[[ Material for the task open ]]
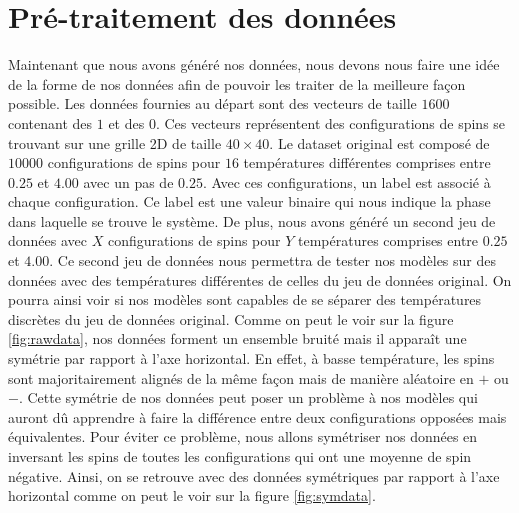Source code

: \documentclass[11pt, parskip=half]{scrartcl} %
\begin{document}
\section{Pré-traitement des données}
Maintenant que nous avons généré nos données, nous devons nous faire une idée de la forme de nos données afin de pouvoir les traiter de la meilleure façon possible.
Les données fournies au départ sont des vecteurs de taille $1600$ contenant des $1$ et des $0$. Ces vecteurs représentent des configurations de spins se trouvant sur une grille 2D de taille $40 \times 40$. Le dataset original est composé de $10000$ configurations de spins pour $16$ températures différentes comprises entre $0.25$ et $4.00$ avec un pas de $0.25$.
Avec ces configurations, un label est associé à chaque configuration. Ce label est une valeur binaire qui nous indique la phase dans laquelle se trouve le système.
De plus, nous avons généré un second jeu de données avec $X$ configurations de spins pour $Y$ températures comprises entre $0.25$ et $4.00$. Ce second jeu de données nous permettra de tester nos modèles sur des données avec des températures différentes de celles du jeu de données original. On pourra ainsi voir si nos modèles sont capables de se séparer des températures discrètes du jeu de données original.
Comme on peut le voir sur la figure \ref{fig:rawdata}, nos données forment un ensemble bruité mais il apparaît une symétrie par rapport à l'axe horizontal. En effet, à basse température, les spins sont majoritairement alignés de la même façon mais de manière aléatoire en $+$ ou $-$.
Cette symétrie de nos données peut poser un problème à nos modèles qui auront dû apprendre à faire la différence entre deux configurations opposées mais équivalentes. Pour éviter ce problème, nous allons symétriser nos données en inversant les spins de toutes les configurations qui ont une moyenne de spin négative.
Ainsi, on se retrouve avec des données symétriques par rapport à l'axe horizontal comme on peut le voir sur la figure \ref{fig:symdata}.
\end{document}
[[ Material for the task closed ]]
## To do
The answer must consist solely of the lines from the first line of the data through the line containing "De plus, nous", inclusive, reproduced exactly and without pictures.

## Written reply
Source code

: \documentclass[11pt, parskip=half]{scrartcl} %
\begin{document}
\section{Pré-traitement des données}
Maintenant que nous avons généré nos données, nous devons nous faire une idée de la forme de nos données afin de pouvoir les traiter de la meilleure façon possible.
Les données fournies au départ sont des vecteurs de taille $1600$ contenant des $1$ et des $0$. Ces vecteurs représentent des configurations de spins se trouvant sur une grille 2D de taille $40 \times 40$. Le dataset original est composé de $10000$ configurations de spins pour $16$ températures différentes comprises entre $0.25$ et $4.00$ avec un pas de $0.25$.
Avec ces configurations, un label est associé à chaque configuration. Ce label est une valeur binaire qui nous indique la phase dans laquelle se trouve le système.
De plus, nous avons généré un second jeu de données avec $X$ configurations de spins pour $Y$ températures comprises entre $0.25$ et $4.00$. Ce second jeu de données nous permettra de tester nos modèles sur des données avec des températures différentes de celles du jeu de données original. On pourra ainsi voir si nos modèles sont capables de se séparer des températures discrètes du jeu de données original.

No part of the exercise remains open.